Say have a linear model LM that I want a qq plot of the residuals. Normally I would use the R base graphics:
qqnorm(residuals(LM), ylab=\"Residuals\")
qqline
ggplot2 v.3.0.0 now has an qqline stat. From the help page:
df <- data.frame(y = rt(200, df = 5))
p <- ggplot(df, aes(sample = y))
p + stat_qq() + stat_qq_line()
!ggplot2 v3.0.0 Example stats equivalent to qqnorm plus abline]1
Since version 3.0, a stat_qq_line
equivalent to the below has found its way into the official ggplot2 code.
Old version:
Since version 2.0, ggplot2 has a well-documented interface for extension; so we can now easily write a new stat for the qqline by itself (which I've done for the first time, so improvements are welcome):
qq.line <- function(data, qf, na.rm) {
# from stackoverflow.com/a/4357932/1346276
q.sample <- quantile(data, c(0.25, 0.75), na.rm = na.rm)
q.theory <- qf(c(0.25, 0.75))
slope <- diff(q.sample) / diff(q.theory)
intercept <- q.sample[1] - slope * q.theory[1]

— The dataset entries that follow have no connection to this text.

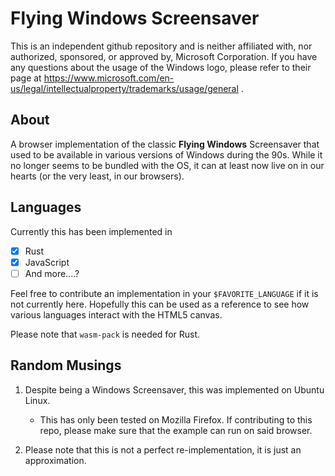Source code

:Flying Windows Screensaver
==========================

This is an independent github repository and is neither affiliated with, nor authorized,
sponsored, or approved by, Microsoft Corporation. If you have any questions about the usage of 
the Windows logo, please refer to their page at https://www.microsoft.com/en-us/legal/intellectualproperty/trademarks/usage/general .


## About

A browser implementation of the classic **Flying Windows** Screensaver that used to be available in
various versions of Windows during the 90s. While it no longer seems to be bundled with the OS, it
can at least now live on in our hearts (or the very least, in our browsers).


## Languages

Currently this has been implemented in

* [X] Rust
* [X] JavaScript
* [ ]  And more....?

Feel free to contribute an implementation in your `$FAVORITE_LANGUAGE` if it is not currently here.
Hopefully this can be used as a reference to see how various languages interact with the HTML5 canvas.

Please note that `wasm-pack` is needed for Rust.

## Random Musings

1. Despite being a Windows Screensaver, this was implemented on Ubuntu Linux.
    * This has only been tested on Mozilla Firefox. If contributing to this repo, please make sure that
    the example can run on said browser.

2. Please note that this is not a perfect re-implementation, it is just an approximation.
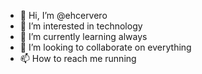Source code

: - 👋 Hi, I’m @ehcervero
- 👀 I’m interested in technology
- 🌱 I’m currently learning always
- 💞️ I’m looking to collaborate on everything
- 📫 How to reach me running

<!---
ehcervero/ehcervero is a ✨ special ✨ repository because its `README.md` (this file) appears on your GitHub profile.
You can click the Preview link to take a look at your changes.
--->
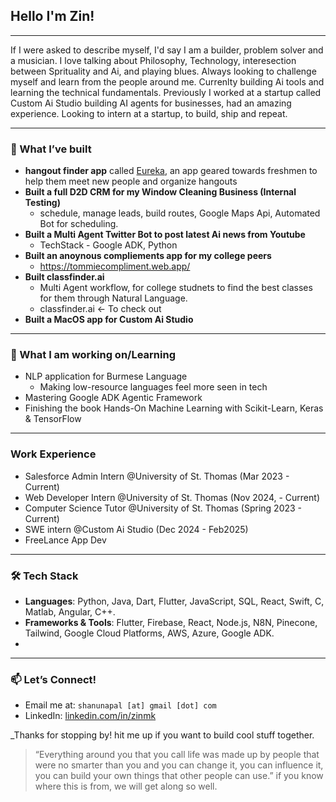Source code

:## Hello I'm Zin!
---

If I were asked to describe myself, I'd say I am a builder, problem solver and a musician. I love talking about Philosophy, Technology, interesection between Sprituality and Ai, and playing blues. Always looking to challenge myself and learn from the people around me. Currenlty building Ai tools and learning the technical fundamentals. Previously I worked at a startup called Custom Ai Studio building AI agents for businesses, had an amazing experience. Looking to intern at a startup, to build, ship and repeat. 

---

### 💼 What I’ve built 

- **hangout finder app** called [Eureka](https://eurekastudy.app), an app geared towards freshmen to help them meet new people and organize hangouts
- **Built a full D2D CRM for my Window Cleaning Business (Internal Testing)**
  - schedule, manage leads, build routes, Google Maps Api, Automated Bot for scheduling.
- **Built a Multi Agent Twitter Bot to post latest Ai news from Youtube**
  - TechStack - Google ADK, Python
- **Built an anoynous compliements app for my college peers**
    - https://tommiecompliment.web.app/   
- **Built classfinder.ai**
    - Multi Agent workflow, for college studnets to find the best classes for them through Natural Language.
    - classfinder.ai <- To check out
- **Built a MacOS app for Custom Ai Studio**

---

### 🌱 What I am working on/Learning

- NLP application for Burmese Language
    - Making low-resource languages feel more seen in tech
- Mastering Google ADK Agentic Framework
- Finishing the book Hands-On Machine Learning with Scikit-Learn, Keras & TensorFlow

---

### Work Experience

- Salesforce Admin Intern @University of St. Thomas  (Mar 2023 - Current)
- Web Developer Intern @University of St. Thomas (Nov 2024, - Current)
- Computer Science Tutor @University of St. Thomas (Spring 2023 - Current)
- SWE intern @Custom Ai Studio (Dec 2024 - Feb2025)
- FreeLance App Dev
---

### 🛠️ Tech Stack

- **Languages**: Python, Java, Dart, Flutter, JavaScript, SQL, React, Swift, C, Matlab, Angular, C++. 
- **Frameworks & Tools**: Flutter, Firebase, React, Node.js, N8N, Pinecone, Tailwind, Google Cloud Platforms, AWS, Azure, Google ADK.
- 
---


### 📫 Let’s Connect!

- Email me at: `shanunapal [at] gmail [dot] com`
- LinkedIn: [linkedin.com/in/zinmk](https://linkedin.com/in/zinmk)

_Thanks for stopping by! hit me up if you want to build cool stuff together.

> “Everything around you that you call life was made up by people that were no smarter than you and you can change it, you can influence it, you can build your own things that other people can use.” if you know where this is from, we will get along so well. 
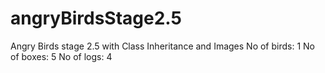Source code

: # angryBirdsStage2.5
Angry Birds stage 2.5 with Class Inheritance and Images
No of birds: 1
No of boxes: 5
No of logs: 4

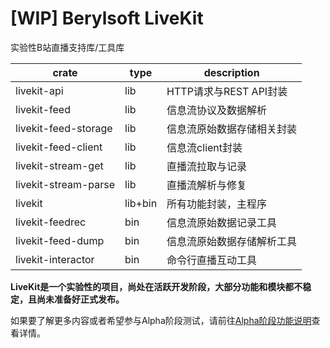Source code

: # [WIP] Berylsoft LiveKit

实验性B站直播支持库/工具库

| crate | type | description |
|-------|------|-------------|
| livekit-api | lib | HTTP请求与REST API封装 |
| livekit-feed | lib | 信息流协议及数据解析 |
| livekit-feed-storage | lib | 信息流原始数据存储相关封装 |
| livekit-feed-client | lib | 信息流client封装 |
| livekit-stream-get | lib | 直播流拉取与记录 |
| livekit-stream-parse | lib | 直播流解析与修复 |
| livekit | lib+bin | 所有功能封装，主程序 |
| livekit-feedrec | bin | 信息流原始数据记录工具 |
| livekit-feed-dump | bin | 信息流原始数据存储解析工具 |
| livekit-interactor | bin | 命令行直播互动工具 |

**LiveKit是一个实验性的项目，尚处在活跃开发阶段，大部分功能和模块都不稳定，且尚未准备好正式发布。**

如果要了解更多内容或者希望参与Alpha阶段测试，请前往[Alpha阶段功能说明](/docs/alpha-note.md)查看详情。
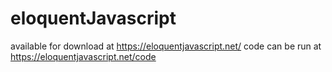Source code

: # eloquentJavascript
available for download at https://eloquentjavascript.net/
code can be run at https://eloquentjavascript.net/code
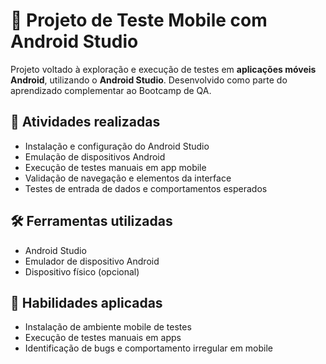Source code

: # 📱 Projeto de Teste Mobile com Android Studio

Projeto voltado à exploração e execução de testes em **aplicações móveis Android**, utilizando o **Android Studio**. Desenvolvido como parte do aprendizado complementar ao Bootcamp de QA.

## 📌 Atividades realizadas

- Instalação e configuração do Android Studio
- Emulação de dispositivos Android
- Execução de testes manuais em app mobile
- Validação de navegação e elementos da interface
- Testes de entrada de dados e comportamentos esperados

## 🛠️ Ferramentas utilizadas

- Android Studio
- Emulador de dispositivo Android
- Dispositivo físico (opcional)

## 🧠 Habilidades aplicadas

- Instalação de ambiente mobile de testes
- Execução de testes manuais em apps
- Identificação de bugs e comportamento irregular em mobile
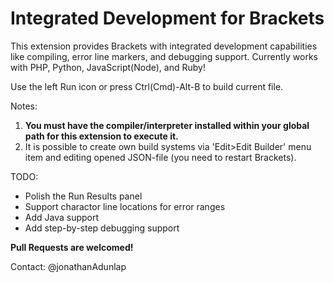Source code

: Integrated Development for Brackets
================
This extension provides Brackets with integrated development capabilities like compiling, error line markers, and debugging support. Currently works with PHP, Python, JavaScript(Node), and Ruby!

Use the left Run icon or press Ctrl(Cmd)-Alt-B to build current file.

Notes:

1. **You must have the compiler/interpreter installed within your global path for this extension to execute it.**
2. It is possible to create own build systems via 'Edit>Edit Builder' menu item and editing opened JSON-file (you need to restart Brackets). 

TODO:

* Polish the Run Results panel
* Support charactor line locations for error ranges
* Add Java support
* Add step-by-step debugging support

**Pull Requests are welcomed!**

Contact: @jonathanAdunlap
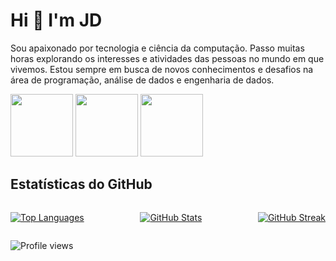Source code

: # **Hi 👋 I'm JD**

Sou apaixonado por tecnologia e ciência da computação. Passo muitas horas explorando os interesses e atividades das pessoas no mundo em que vivemos. Estou sempre em busca de novos conhecimentos e desafios na área de programação, análise de dados e engenharia de dados.


<img height="100em" src="https://github-readme-stats.vercel.app/api/top-langs/?username=git1hub2&layout=compact&langs_count=7&theme=dracula"/> <img height="100em" src="https://github-readme-stats.vercel.app/api?username=git1hub2&show_icons=true&theme=dracula&include_all_commits=true&count_private=true"/> <img height="100em" src="https://github-readme-streak-stats.herokuapp.com/?user=git1hub2&show_icons=true&theme=dracula&include_all_commits=true&count_private=true"/>


## Estatísticas do GitHub

<div style="display: flex; justify-content: space-between">

[![Top Languages](https://github-readme-stats.vercel.app/api/top-langs/?username=git1hub2&layout=compact&langs_count=7&theme=dracula)](https://github.com/git1hub2)

[![GitHub Stats](https://github-readme-stats.vercel.app/api?username=git1hub2&show_icons=true&theme=dracula&include_all_commits=true&count_private=true)](https://github.com/git1hub2)

[![GitHub Streak](https://github-readme-streak-stats.herokuapp.com/?user=git1hub2&show_icons=true&theme=dracula&include_all_commits=true&count_private=true)](https://github.com/git1hub2)

</div>





![Profile views](https://komarev.com/ghpvc/?username=Git1Hub2)
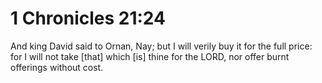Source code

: # 1 Chronicles 21:24

And king David said to Ornan, Nay; but I will verily buy it for the full price: for I will not take [that] which [is] thine for the LORD, nor offer burnt offerings without cost.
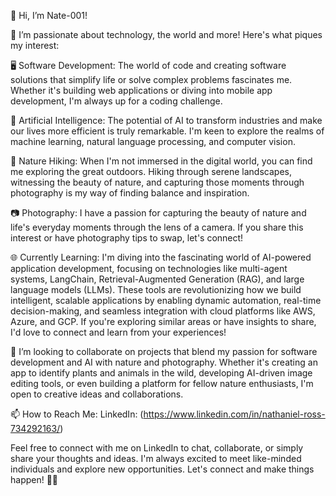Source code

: 👋 Hi, I’m Nate-001!

👀 I’m passionate about technology, the world and more! Here's what piques my interest:

🖥️ Software Development: The world of code and creating software solutions that simplify life or solve complex problems fascinates me. Whether it's building web applications or diving into mobile app development, I'm always up for a coding challenge.

🤖 Artificial Intelligence: The potential of AI to transform industries and make our lives more efficient is truly remarkable. I'm keen to explore the realms of machine learning, natural language processing, and computer vision.

🌳 Nature Hiking: When I'm not immersed in the digital world, you can find me exploring the great outdoors. Hiking through serene landscapes, witnessing the beauty of nature, and capturing those moments through photography is my way of finding balance and inspiration.

📷 Photography: I have a passion for capturing the beauty of nature and life's everyday moments through the lens of a camera. If you share this interest or have photography tips to swap, let's connect!

🌐 Currently Learning: I'm diving into the fascinating world of AI-powered application development, focusing on technologies like multi-agent systems, LangChain, Retrieval-Augmented Generation (RAG), and large language models (LLMs). These tools are revolutionizing how we build intelligent, scalable applications by enabling dynamic automation, real-time decision-making, and seamless integration with cloud platforms like AWS, Azure, and GCP. If you're exploring similar areas or have insights to share, I'd love to connect and learn from your experiences!

👥 I’m looking to collaborate on projects that blend my passion for software development and AI with nature and photography. Whether it's creating an app to identify plants and animals in the wild, developing AI-driven image editing tools, or even building a platform for fellow nature enthusiasts, I'm open to creative ideas and collaborations.

📫 How to Reach Me:
LinkedIn: (https://www.linkedin.com/in/nathaniel-ross-734292163/)

Feel free to connect with me on LinkedIn to chat, collaborate, or simply share your thoughts and ideas. I'm always excited to meet like-minded individuals and explore new opportunities. Let's connect and make things happen! 🚀🌟
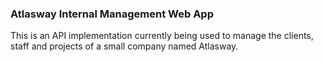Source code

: <h3>Atlasway Internal Management Web App</h3>

This is an API implementation currently being used to manage the clients, staff and projects of a small company named Atlasway.
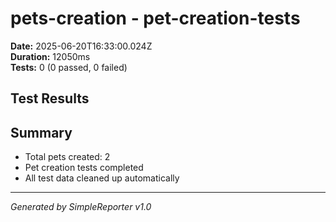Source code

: # pets-creation - pet-creation-tests

**Date:** 2025-06-20T16:33:00.024Z  
**Duration:** 12050ms  
**Tests:** 0 (0 passed, 0 failed)

## Test Results



## Summary

- Total pets created: 2
- Pet creation tests completed
- All test data cleaned up automatically

---
*Generated by SimpleReporter v1.0*

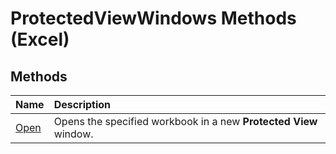 
# ProtectedViewWindows Methods (Excel)

## Methods



|**Name**|**Description**|
|:-----|:-----|
|[Open](bb003d53-949e-842a-f6f1-3ca30f396837.md)|Opens the specified workbook in a new  **Protected View** window.|
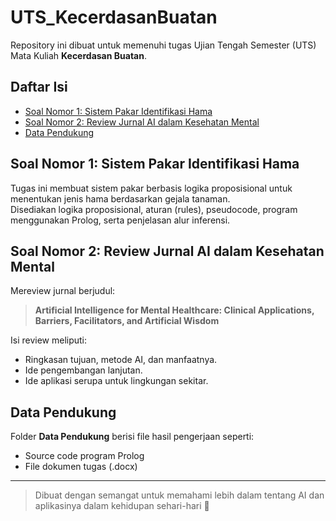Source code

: # UTS_KecerdasanBuatan

Repository ini dibuat untuk memenuhi tugas Ujian Tengah Semester (UTS) Mata Kuliah **Kecerdasan Buatan**.

## Daftar Isi
- [Soal Nomor 1: Sistem Pakar Identifikasi Hama](#soal-nomor-1-sistem-pakar-identifikasi-hama)
- [Soal Nomor 2: Review Jurnal AI dalam Kesehatan Mental](#soal-nomor-2-review-jurnal-ai-dalam-kesehatan-mental)
- [Data Pendukung](#data-pendukung)

## Soal Nomor 1: Sistem Pakar Identifikasi Hama

Tugas ini membuat sistem pakar berbasis logika proposisional untuk menentukan jenis hama berdasarkan gejala tanaman.  
Disediakan logika proposisional, aturan (rules), pseudocode, program menggunakan Prolog, serta penjelasan alur inferensi.

## Soal Nomor 2: Review Jurnal AI dalam Kesehatan Mental

Mereview jurnal berjudul:
> **Artificial Intelligence for Mental Healthcare: Clinical Applications, Barriers, Facilitators, and Artificial Wisdom**

Isi review meliputi:
- Ringkasan tujuan, metode AI, dan manfaatnya.
- Ide pengembangan lanjutan.
- Ide aplikasi serupa untuk lingkungan sekitar.

## Data Pendukung

Folder **Data Pendukung** berisi file hasil pengerjaan seperti:
- Source code program Prolog
- File dokumen tugas (.docx)

---

> Dibuat dengan semangat untuk memahami lebih dalam tentang AI dan aplikasinya dalam kehidupan sehari-hari 🚀
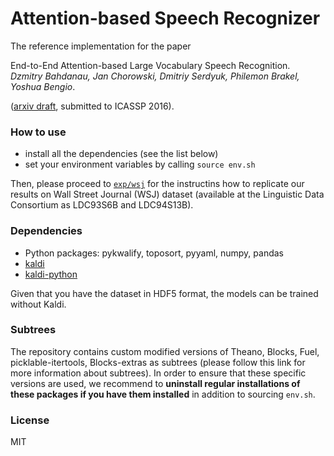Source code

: # Attention-based Speech Recognizer
                                                                                                             
The reference implementation for the paper                                                                   
                                                                                                             
End-to-End Attention-based Large Vocabulary Speech Recognition.                                              
_Dzmitry Bahdanau, Jan Chorowski, Dmitriy Serdyuk, Philemon Brakel, Yoshua Bengio_. 

([arxiv draft](http://arxiv.org/pdf/1508.04395), submitted to ICASSP 2016). 
                                                                                                             
### How to use                                                                                               
                                                                                                              
- install all the dependencies (see the list below)
- set your environment variables by calling `source env.sh`                                                                                              
                                                                                                             
Then, please proceed to [`exp/wsj`](exp/wsj/README.md) for the instructins how 
to replicate our results on Wall Street Journal (WSJ) dataset 
(available  at  the  Linguistic  Data  Consortium as LDC93S6B and LDC94S13B).
                                                                                                             
### Dependencies

- Python packages: pykwalify, toposort, pyyaml, numpy, pandas
- [kaldi](https://github.com/kaldi-asr/kaldi)
- [kaldi-python](https://github.com/janchorowski/kaldi-python)

Given that you have the dataset in HDF5 format, the models can be trained without Kaldi.
                                                                                                             
### Subtrees                                                                                                 
                                                                                                             
The repository contains custom modified versions of Theano, Blocks, Fuel,
picklable-itertools, Blocks-extras as subtrees (please follow this link for
more information about subtrees). In order to ensure that these
specific versions are used, we recommend to **uninstall regular installations
of these packages if you have them installed** in addition to sourcing
`env.sh`.                             

### License 

MIT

list(slope = slope, intercept = intercept)
}
StatQQLine <- ggproto("StatQQLine", Stat,
# http://docs.ggplot2.org/current/vignettes/extending-ggplot2.html
# https://github.com/hadley/ggplot2/blob/master/R/stat-qq.r
required_aes = c('sample'),
compute_group = function(data, scales,
distribution = stats::qnorm,
dparams = list(),
na.rm = FALSE) {
qf <- function(p) do.call(distribution, c(list(p = p), dparams))
n <- length(data$sample)
theoretical <- qf(stats::ppoints(n))
qq <- qq.line(data$sample, qf = qf, na.rm = na.rm)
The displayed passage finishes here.